:: Entries supplied ::

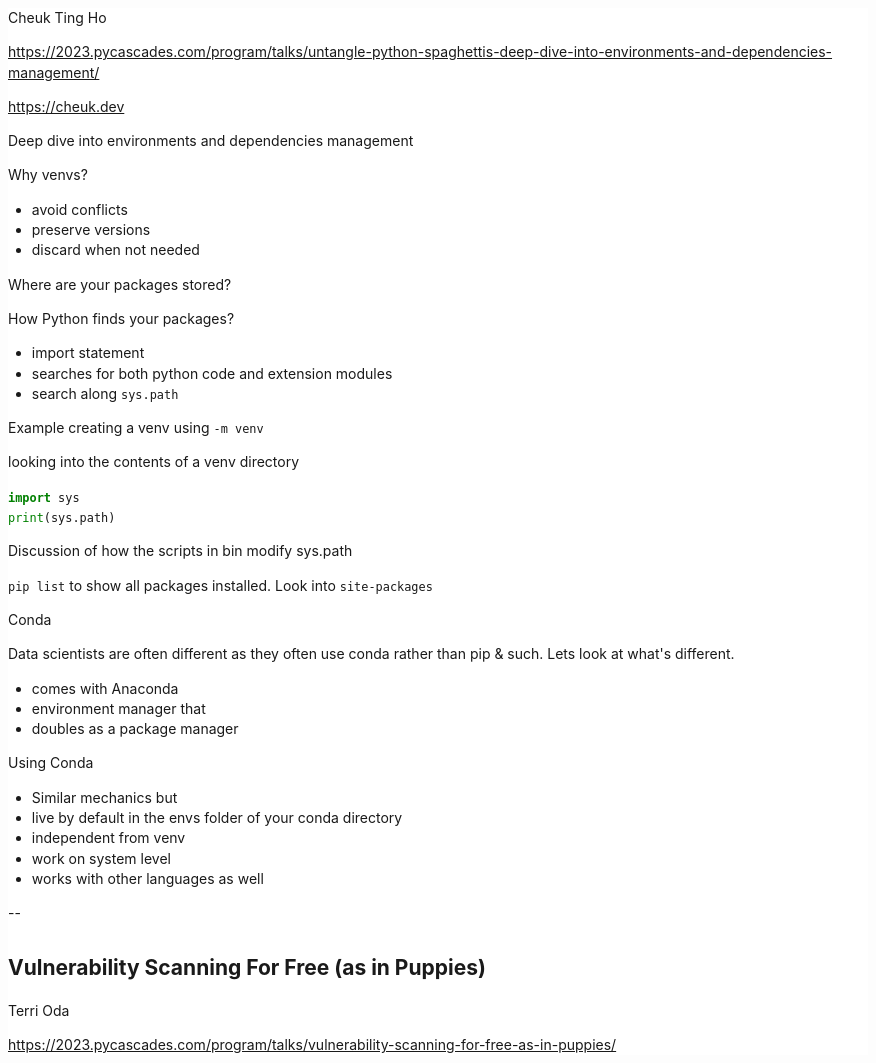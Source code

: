 Cheuk Ting Ho

<https://2023.pycascades.com/program/talks/untangle-python-spaghettis-deep-dive-into-environments-and-dependencies-management/>

<https://cheuk.dev>

Deep dive into environments and dependencies management

Why venvs?

* avoid conflicts
* preserve versions
* discard when not needed

Where are your packages stored?

How Python finds your packages?

* import statement
* searches for both python code and extension modules
* search along `sys.path`

Example creating a venv using `-m venv`

looking into the contents of a venv directory

```python
import sys
print(sys.path)
```

Discussion of how the scripts in bin modify sys.path

`pip list` to show all packages installed.  Look into `site-packages`

Conda

Data scientists are often different as they often use conda rather than pip &
such.  Lets look at what's different.

* comes with Anaconda
* environment manager that
* doubles as a package manager

Using Conda

* Similar mechanics but
* live by default in the envs folder of your conda directory
* independent from venv
* work on system level
* works with other languages as well

--

## Vulnerability Scanning For Free (as in Puppies)

Terri Oda

<https://2023.pycascades.com/program/talks/vulnerability-scanning-for-free-as-in-puppies/>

:: Exercise directions ::
From the records above, pull every line that has the string "path" and copy it.

:: Problem solution ::
* search along `sys.path`
print(sys.path)
Discussion of how the scripts in bin modify sys.path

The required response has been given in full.